Material provided:
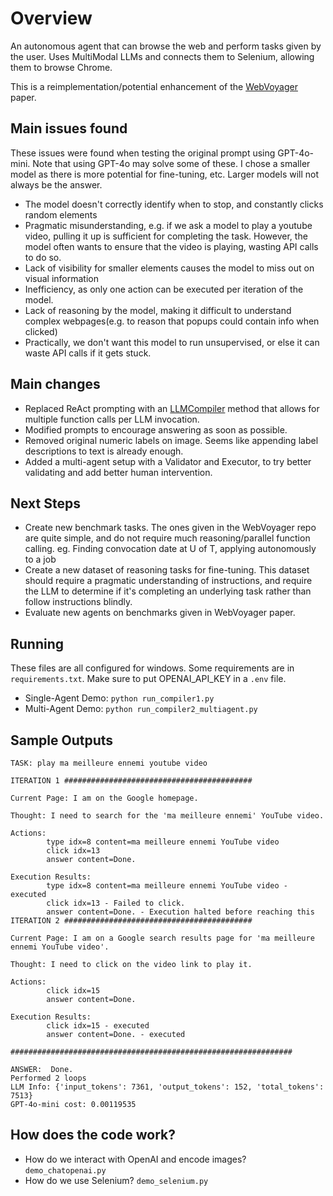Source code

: # Overview

An autonomous agent that can browse the web and perform tasks given by the user. Uses MultiModal LLMs and connects them to Selenium, allowing them to browse Chrome.

This is a reimplementation/potential enhancement of the [WebVoyager](https://arxiv.org/abs/2401.13919) paper.

## Main issues found
These issues were found when testing the original prompt using GPT-4o-mini. Note that using GPT-4o may solve some of these. I chose a smaller model as there is more potential for fine-tuning, etc. Larger models will not always be the answer.

- The model doesn't correctly identify when to stop, and constantly clicks random elements
- Pragmatic misunderstanding, e.g. if we ask a model to play a youtube video, pulling it up is sufficient for completing the task. However, the model often wants to ensure that the video is playing, wasting API calls to do so.
- Lack of visibility for smaller elements causes the model to miss out on visual information
- Inefficiency, as only one action can be executed per iteration of the model.
- Lack of reasoning by the model, making it difficult to understand complex webpages(e.g. to reason that popups could contain info when clicked)
- Practically, we don't want this model to run unsupervised, or else it can waste API calls if it gets stuck.

## Main changes
- Replaced ReAct prompting with an [LLMCompiler](https://arxiv.org/abs/2312.04511) method that allows for multiple function calls per LLM invocation.
- Modified prompts to encourage answering as soon as possible.
- Removed original numeric labels on image. Seems like appending label descriptions to text is already enough.
- Added a multi-agent setup with a Validator and Executor, to try better validating and add better human intervention.

## Next Steps
- Create new benchmark tasks. The ones given in the WebVoyager repo are quite simple, and do not require much reasoning/parallel function calling. eg. Finding convocation date at U of T, applying autonomously to a job
- Create a new dataset of reasoning tasks for fine-tuning. This dataset should require a pragmatic understanding of instructions, and require the LLM to determine if it's completing an underlying task rather than follow instructions blindly.
- Evaluate new agents on benchmarks given in WebVoyager paper.

## Running

These files are all configured for windows. Some requirements are in `requirements.txt`. Make sure to put OPENAI_API_KEY in a `.env` file.

- Single-Agent Demo: `python run_compiler1.py`
- Multi-Agent Demo: `python run_compiler2_multiagent.py`

## Sample Outputs

```
TASK: play ma meilleure ennemi youtube video

ITERATION 1 ##########################################

Current Page: I am on the Google homepage.

Thought: I need to search for the 'ma meilleure ennemi' YouTube video.

Actions:
        type idx=8 content=ma meilleure ennemi YouTube video
        click idx=13
        answer content=Done.

Execution Results:
        type idx=8 content=ma meilleure ennemi YouTube video - executed
        click idx=13 - Failed to click.
        answer content=Done. - Execution halted before reaching this
ITERATION 2 ##########################################

Current Page: I am on a Google search results page for 'ma meilleure ennemi YouTube video'.

Thought: I need to click on the video link to play it.

Actions:
        click idx=15
        answer content=Done.

Execution Results:
        click idx=15 - executed
        answer content=Done. - executed

###############################################################

ANSWER:  Done.
Performed 2 loops
LLM Info: {'input_tokens': 7361, 'output_tokens': 152, 'total_tokens': 7513}
GPT-4o-mini cost: 0.00119535
```

## How does the code work?

- How do we interact with OpenAI and encode images? `demo_chatopenai.py`
- How do we use Selenium? `demo_selenium.py`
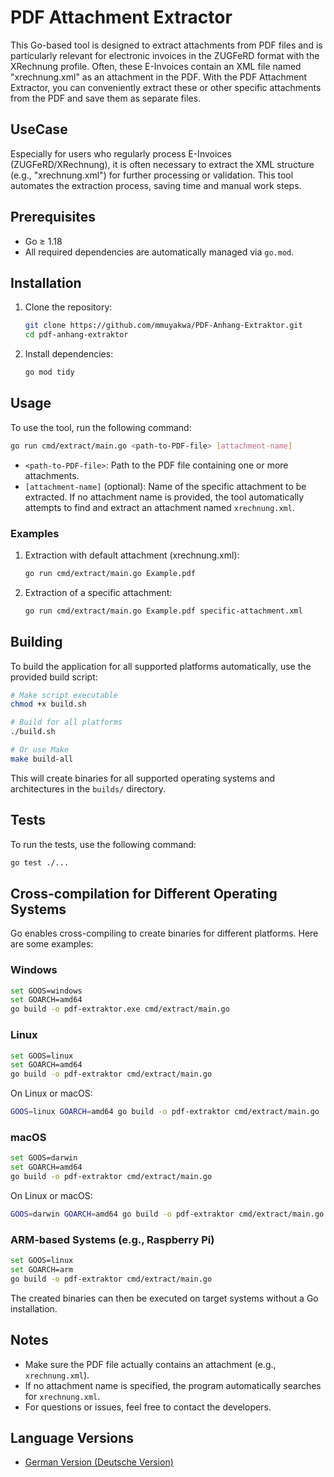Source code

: # PDF Attachment Extractor

This Go-based tool is designed to extract attachments from PDF files and is particularly relevant for electronic invoices in the ZUGFeRD format with the XRechnung profile. Often, these E-Invoices contain an XML file named "xrechnung.xml" as an attachment in the PDF. With the PDF Attachment Extractor, you can conveniently extract these or other specific attachments from the PDF and save them as separate files.

## UseCase

Especially for users who regularly process E-Invoices (ZUGFeRD/XRechnung), it is often necessary to extract the XML structure (e.g., "xrechnung.xml") for further processing or validation. This tool automates the extraction process, saving time and manual work steps.

## Prerequisites

- Go ≥ 1.18
- All required dependencies are automatically managed via `go.mod`.

## Installation

1. Clone the repository:

   ```bash
   git clone https://github.com/mmuyakwa/PDF-Anhang-Extraktor.git
   cd pdf-anhang-extraktor
   ```

2. Install dependencies:

   ```bash
   go mod tidy
   ```

## Usage

To use the tool, run the following command:

```bash
go run cmd/extract/main.go <path-to-PDF-file> [attachment-name]
```

- `<path-to-PDF-file>`: Path to the PDF file containing one or more attachments.
- `[attachment-name]` (optional): Name of the specific attachment to be extracted.
  If no attachment name is provided, the tool automatically attempts to find and extract an attachment named `xrechnung.xml`.

### Examples

1. Extraction with default attachment (xrechnung.xml):

   ```bash
   go run cmd/extract/main.go Example.pdf
   ```

2. Extraction of a specific attachment:

   ```bash
   go run cmd/extract/main.go Example.pdf specific-attachment.xml
   ```

## Building

To build the application for all supported platforms automatically, use the provided build script:

```bash
# Make script executable
chmod +x build.sh

# Build for all platforms
./build.sh

# Or use Make
make build-all
```

This will create binaries for all supported operating systems and architectures in the `builds/` directory.

## Tests

To run the tests, use the following command:

```bash
go test ./...
```

## Cross-compilation for Different Operating Systems

Go enables cross-compiling to create binaries for different platforms. Here are some examples:

### Windows

```bash
set GOOS=windows
set GOARCH=amd64
go build -o pdf-extraktor.exe cmd/extract/main.go
```

### Linux

```bash
set GOOS=linux
set GOARCH=amd64
go build -o pdf-extraktor cmd/extract/main.go
```

On Linux or macOS:

```bash
GOOS=linux GOARCH=amd64 go build -o pdf-extraktor cmd/extract/main.go
```

### macOS

```bash
set GOOS=darwin
set GOARCH=amd64
go build -o pdf-extraktor cmd/extract/main.go
```

On Linux or macOS:

```bash
GOOS=darwin GOARCH=amd64 go build -o pdf-extraktor cmd/extract/main.go
```

### ARM-based Systems (e.g., Raspberry Pi)

```bash
set GOOS=linux
set GOARCH=arm
go build -o pdf-extraktor cmd/extract/main.go
```

The created binaries can then be executed on target systems without a Go installation.

## Notes

- Make sure the PDF file actually contains an attachment (e.g., `xrechnung.xml`).
- If no attachment name is specified, the program automatically searches for `xrechnung.xml`.
- For questions or issues, feel free to contact the developers.

## Language Versions

- [German Version (Deutsche Version)](README_DE.md)
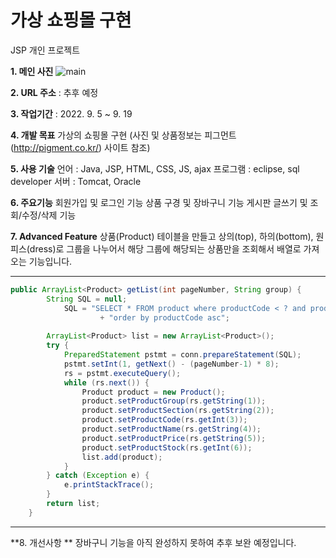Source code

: # 가상 쇼핑몰 구현
JSP 개인 프로젝트

**1. 메인 사진**
![main](https://user-images.githubusercontent.com/116271236/209049093-685296eb-2a8d-4216-a75f-74ef81a91e06.png)

**2. URL 주소** : 추후 예정

**3. 작업기간** : 2022. 9. 5 ~ 9. 19

**4. 개발 목표**
가상의 쇼핑몰 구현 
(사진 및 상품정보는 피그먼트(http://pigment.co.kr/) 사이트 참조)

**5. 사용 기술**
언어 : Java, JSP, HTML, CSS, JS, ajax
프로그램 : eclipse, sql developer
서버 : Tomcat, Oracle

**6. 주요기능**
회원가입 및 로그인 기능
상품 구경 및 장바구니 기능
게시판 글쓰기 및 조회/수정/삭제 기능

**7. Advanced Feature**
상품(Product) 테이블을 만들고 상의(top), 하의(bottom), 원피스(dress)로 그룹을 나누어서 
해당 그룹에 해당되는 상품만을 조회해서 배열로 가져오는 기능입니다.

--------------------------------------------
```java
public ArrayList<Product> getList(int pageNumber, String group) {
		String SQL = null;
			SQL = "SELECT * FROM product where productCode < ? and productGroup ='"+group+"'"
					+ "order by productCode asc";
		
		ArrayList<Product> list = new ArrayList<Product>();
		try {  
			PreparedStatement pstmt = conn.prepareStatement(SQL);
			pstmt.setInt(1, getNext() - (pageNumber-1) * 8);
			rs = pstmt.executeQuery();
			while (rs.next()) {
				Product product = new Product();
				product.setProductGroup(rs.getString(1));
				product.setProductSection(rs.getString(2));
				product.setProductCode(rs.getInt(3));
				product.setProductName(rs.getString(4));
				product.setProductPrice(rs.getString(5));
				product.setProductStock(rs.getInt(6));
				list.add(product);  
			}
		} catch (Exception e) {
			e.printStackTrace();
		}
		return list;
	}
  ```
--------------------------------------------

**8. 개선사항 **
장바구니 기능을 아직 완성하지 못하여 추후 보완 예정입니다.
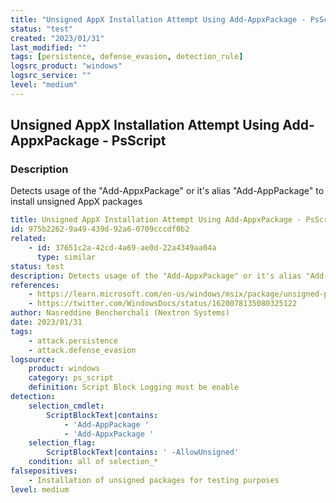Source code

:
 ```yaml
---
title: "Unsigned AppX Installation Attempt Using Add-AppxPackage - PsScript"
status: "test"
created: "2023/01/31"
last_modified: ""
tags: [persistence, defense_evasion, detection_rule]
logsrc_product: "windows"
logsrc_service: ""
level: "medium"
---
```


## Unsigned AppX Installation Attempt Using Add-AppxPackage - PsScript

### Description

Detects usage of the "Add-AppxPackage" or it's alias "Add-AppPackage" to install unsigned AppX packages

```yml
title: Unsigned AppX Installation Attempt Using Add-AppxPackage - PsScript
id: 975b2262-9a49-439d-92a6-0709cccdf0b2
related:
    - id: 37651c2a-42cd-4a69-ae0d-22a4349aa04a
      type: similar
status: test
description: Detects usage of the "Add-AppxPackage" or it's alias "Add-AppPackage" to install unsigned AppX packages
references:
    - https://learn.microsoft.com/en-us/windows/msix/package/unsigned-package
    - https://twitter.com/WindowsDocs/status/1620078135080325122
author: Nasreddine Bencherchali (Nextron Systems)
date: 2023/01/31
tags:
    - attack.persistence
    - attack.defense_evasion
logsource:
    product: windows
    category: ps_script
    definition: Script Block Logging must be enable
detection:
    selection_cmdlet:
        ScriptBlockText|contains:
            - 'Add-AppPackage '
            - 'Add-AppxPackage '
    selection_flag:
        ScriptBlockText|contains: ' -AllowUnsigned'
    condition: all of selection_*
falsepositives:
    - Installation of unsigned packages for testing purposes
level: medium

```
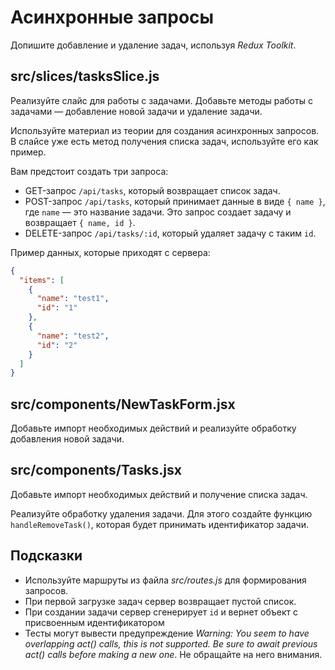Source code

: # Асинхронные запросы

Допишите добавление и удаление задач, используя _Redux Toolkit_.

## src/slices/tasksSlice.js

Реализуйте слайс для работы с задачами. Добавьте методы работы с задачами — добавление новой задачи и удаление задачи.

Используйте материал из теории для создания асинхронных запросов. В слайсе уже есть метод получения списка задач, используйте его как пример.

Вам предстоит создать три запроса:

- GET-запрос `/api/tasks`, который возвращает список задач.
- POST-запрос `/api/tasks`, который принимает данные в виде `{ name }`, где `name` — это название задачи. Это запрос создает задачу и возвращает `{ name, id }`.
- DELETE-запрос `/api/tasks/:id`, который удаляет задачу с таким `id`.

Пример данных, которые приходят с сервера:

```json
{
  "items": [
    {
      "name": "test1",
      "id": "1"
    },
    {
      "name": "test2",
      "id": "2"
    }
  ]
}
```

## src/components/NewTaskForm.jsx

Добавьте импорт необходимых действий и реализуйте обработку добавления новой задачи.

## src/components/Tasks.jsx

Добавьте импорт необходимых действий и получение списка задач.

Реализуйте обработку удаления задачи. Для этого создайте функцию `handleRemoveTask()`, которая будет принимать идентификатор задачи.

## Подсказки

- Используйте маршруты из файла _src/routes.js_ для формирования запросов.
- При первой загрузке задач сервер возвращает пустой список.
- При создании задачи сервер сгенерирует `id` и вернет объект с присвоенным идентификатором
- Тесты могут вывести предупреждение _Warning: You seem to have overlapping act() calls, this is not supported. Be sure to await previous act() calls before making a new one_. Не обращайте на него внимания.
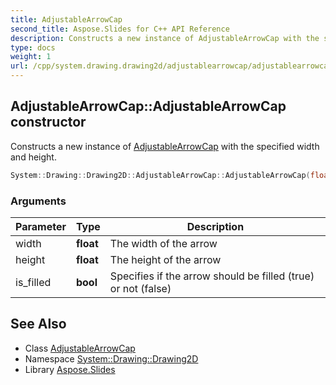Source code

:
 ```yaml
---
title: AdjustableArrowCap
second_title: Aspose.Slides for C++ API Reference
description: Constructs a new instance of AdjustableArrowCap with the specified width and height.
type: docs
weight: 1
url: /cpp/system.drawing.drawing2d/adjustablearrowcap/adjustablearrowcap/
---
```

## AdjustableArrowCap::AdjustableArrowCap constructor


Constructs a new instance of [AdjustableArrowCap](../) with the specified width and height.

```cpp
System::Drawing::Drawing2D::AdjustableArrowCap::AdjustableArrowCap(float width, float height, bool is_filled=1)
```


### Arguments

| Parameter | Type | Description |
| --- | --- | --- |
| width | **float** | The width of the arrow |
| height | **float** | The height of the arrow |
| is_filled | **bool** | Specifies if the arrow should be filled (true) or not (false) |

## See Also

* Class [AdjustableArrowCap](../)
* Namespace [System::Drawing::Drawing2D](../../)
* Library [Aspose.Slides](../../../)
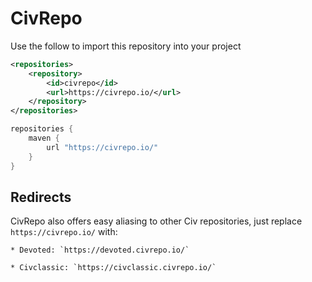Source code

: # CivRepo

Use the follow to import this repository into your project

```xml
<repositories>
    <repository>
        <id>civrepo</id>
        <url>https://civrepo.io/</url>
    </repository>
</repositories>
```

```groovy
repositories {
    maven {
        url "https://civrepo.io/"
    }
}
```

## Redirects

CivRepo also offers easy aliasing to other Civ repositories, just replace `https://civrepo.io/` with:

    * Devoted: `https://devoted.civrepo.io/`
    
    * Civclassic: `https://civclassic.civrepo.io/`
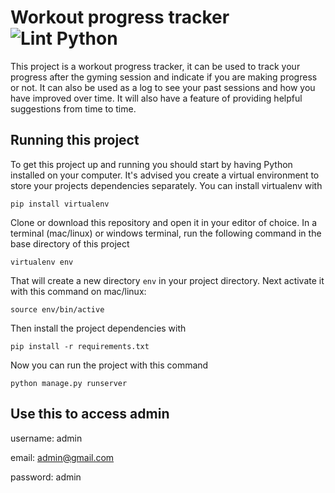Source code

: # Workout progress tracker ![Lint Python](https://github.com/khabdrick/Workout-progress-tracker/actions/workflows/lint_python.yml/badge.svg)



This project is a workout progress tracker, it can be used to track your progress after the gyming session and indicate if you are making progress or not. It can also be used as a log to see your past sessions and how you have improved over time.
It will also have a feature of providing helpful suggestions from time to time.

## Running this project

To get this project up and running you should start by having Python installed on your computer. It's advised you create a virtual environment to store your projects dependencies separately. You can install virtualenv with

```
pip install virtualenv
```

Clone or download this repository and open it in your editor of choice. In a terminal (mac/linux) or windows terminal, run the following command in the base directory of this project

```
virtualenv env
```

That will create a new directory `env` in your project directory. Next activate it with this command on mac/linux:

```
source env/bin/active
```

Then install the project dependencies with

```
pip install -r requirements.txt
```


Now you can run the project with this command

```
python manage.py runserver
```

## Use this to access admin

username: admin

email: admin@gmail.com

password: admin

Exercise requirements: Match on "persistence" and copy out every line of the entries that contains it.

Answer:
tags: [persistence, defense_evasion, detection_rule]
    - attack.persistence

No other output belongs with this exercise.